For easiest running, just give the input file and let it write output to output_embeddings.csv at current folder using kgtk text-embedding -i input_file.csv -o output_embeddings.csv

Example 2:

Running with more specific parameters:

kgtk text-embedding --debug \ 
    --input-file test_edges_file.tsv \
    --model bert-base-wikipedia-sections-mean-tokens bert-base-nli-cls-token \
    --sentence-property sentence

--input-file / -i (input file)

The path to the input file. For example: input_file1.csv, it also support to send like < input_file1.csv

--model/ -m Embedding_Model(s)

The embedding models want to apply on the sentences. If multiple models given, they will be applied to the same data one by one and output the results with all models.

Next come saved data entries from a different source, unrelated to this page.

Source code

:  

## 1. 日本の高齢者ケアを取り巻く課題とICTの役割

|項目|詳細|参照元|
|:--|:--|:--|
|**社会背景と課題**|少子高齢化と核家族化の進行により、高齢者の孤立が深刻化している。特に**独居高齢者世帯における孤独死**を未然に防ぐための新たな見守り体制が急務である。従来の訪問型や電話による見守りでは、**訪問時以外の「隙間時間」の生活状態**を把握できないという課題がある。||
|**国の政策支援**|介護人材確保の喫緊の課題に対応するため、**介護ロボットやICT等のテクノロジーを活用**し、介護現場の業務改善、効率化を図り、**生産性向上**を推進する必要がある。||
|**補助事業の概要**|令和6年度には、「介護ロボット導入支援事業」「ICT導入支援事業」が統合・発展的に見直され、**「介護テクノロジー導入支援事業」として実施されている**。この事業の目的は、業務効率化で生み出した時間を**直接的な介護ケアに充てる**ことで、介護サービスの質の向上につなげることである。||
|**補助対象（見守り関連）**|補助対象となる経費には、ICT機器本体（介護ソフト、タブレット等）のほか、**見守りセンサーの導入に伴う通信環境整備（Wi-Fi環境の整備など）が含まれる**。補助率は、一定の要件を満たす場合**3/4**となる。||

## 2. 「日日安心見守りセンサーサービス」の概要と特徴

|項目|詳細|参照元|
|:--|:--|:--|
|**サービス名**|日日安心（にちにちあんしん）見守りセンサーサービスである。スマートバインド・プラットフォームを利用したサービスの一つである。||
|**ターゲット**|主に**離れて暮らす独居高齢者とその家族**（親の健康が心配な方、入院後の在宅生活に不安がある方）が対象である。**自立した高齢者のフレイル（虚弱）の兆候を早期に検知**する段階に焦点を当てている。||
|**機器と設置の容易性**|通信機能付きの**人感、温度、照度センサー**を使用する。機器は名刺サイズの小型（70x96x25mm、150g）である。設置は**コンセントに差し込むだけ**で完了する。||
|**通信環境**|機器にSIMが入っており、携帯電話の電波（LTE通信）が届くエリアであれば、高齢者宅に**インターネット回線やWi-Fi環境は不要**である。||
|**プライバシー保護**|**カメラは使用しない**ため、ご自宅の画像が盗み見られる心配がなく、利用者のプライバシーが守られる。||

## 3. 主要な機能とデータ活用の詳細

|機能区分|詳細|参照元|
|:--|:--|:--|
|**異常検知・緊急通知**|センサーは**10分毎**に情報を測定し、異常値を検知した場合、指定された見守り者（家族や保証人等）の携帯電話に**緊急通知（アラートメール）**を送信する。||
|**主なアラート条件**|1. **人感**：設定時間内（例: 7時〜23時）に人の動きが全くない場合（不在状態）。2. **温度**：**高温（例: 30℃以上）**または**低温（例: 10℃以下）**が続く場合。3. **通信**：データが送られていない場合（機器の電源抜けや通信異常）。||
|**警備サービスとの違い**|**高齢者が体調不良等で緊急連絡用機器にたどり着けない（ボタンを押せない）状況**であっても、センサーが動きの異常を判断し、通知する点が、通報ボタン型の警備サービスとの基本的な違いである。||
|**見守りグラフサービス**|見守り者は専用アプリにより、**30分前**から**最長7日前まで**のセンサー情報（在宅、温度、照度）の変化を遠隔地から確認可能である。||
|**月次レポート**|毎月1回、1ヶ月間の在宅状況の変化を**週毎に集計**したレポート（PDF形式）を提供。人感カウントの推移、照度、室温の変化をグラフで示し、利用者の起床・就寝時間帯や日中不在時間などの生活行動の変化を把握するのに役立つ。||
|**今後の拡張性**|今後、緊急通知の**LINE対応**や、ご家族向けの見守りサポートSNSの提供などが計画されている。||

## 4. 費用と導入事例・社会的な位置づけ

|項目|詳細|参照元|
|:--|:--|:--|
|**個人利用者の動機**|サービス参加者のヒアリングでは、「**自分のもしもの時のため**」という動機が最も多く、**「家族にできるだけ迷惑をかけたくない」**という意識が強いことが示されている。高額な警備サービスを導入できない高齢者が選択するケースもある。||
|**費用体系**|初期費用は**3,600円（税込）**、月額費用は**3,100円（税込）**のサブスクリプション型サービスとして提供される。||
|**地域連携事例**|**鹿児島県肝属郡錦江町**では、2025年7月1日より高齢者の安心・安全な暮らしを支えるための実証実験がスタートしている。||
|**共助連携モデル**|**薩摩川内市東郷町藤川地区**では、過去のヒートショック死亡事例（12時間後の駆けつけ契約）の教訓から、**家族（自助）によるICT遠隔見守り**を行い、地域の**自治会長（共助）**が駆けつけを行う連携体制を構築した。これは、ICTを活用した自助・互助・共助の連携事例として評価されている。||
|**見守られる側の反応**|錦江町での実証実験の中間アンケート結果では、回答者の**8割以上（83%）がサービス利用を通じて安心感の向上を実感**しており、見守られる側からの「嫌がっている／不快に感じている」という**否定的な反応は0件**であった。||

currently followly 16 models are pretrained and could be used. If not specified, the default model will be bert-base-wikipedia-sections-mean-tokens

bert-base-nli-cls-token
bert-base-nli-max-tokens
bert-base-nli-mean-tokens
bert-base-nli-stsb-mean-tokens
bert-base-wikipedia-sections-mean-tokens
bert-large-nli-cls-token
bert-large-nli-max-tokens
bert-large-nli-mean-tokens
bert-large-nli-stsb-mean-tokens
distilbert-base-nli-mean-tokens
distilbert-base-nli-stsb-mean-tokens
distiluse-base-multilingual-cased
roberta-base-nli-mean-tokens
roberta-base-nli-stsb-mean-tokens
roberta-large-nli-mean-tokens
roberta-large-nli-stsb-mean-tokens

--output-property

the property used to record the embedding. If not given, the program will use the edge(property) name as text_embedding. This option is only available when output format is set to kgtk.

--sentence-property

The name of the property with sentence for each Qnode. Default is 'sentence'

--batch-size

The number of sentences to be processed at a time. Default is 100000. Set this value to '-1' to process the whole file as one batch

Output files

There will be 3 part of files:

Logger file

If passed with global parameter --debug, an extra debugging logger file will be stored at user's home directory.

Embedding Vectors

This will have all the embedded vectors values for each Q nodes. This will be print on stddout and can be redirected to a file. Note: There will only texet embedding related things outputed, please run other commands

If output as kgtk, the output file will looks like:

Q1 text_embedding 0.2,0.3,0.4,0.5
Q2 text_embedding 0.3,0.4,-0.5,-0.6

The output will be a TSV file with 3 columns: First column is the node name. Second column is the property name as required, default is text_embedding. Third column is the embeded vecotrs.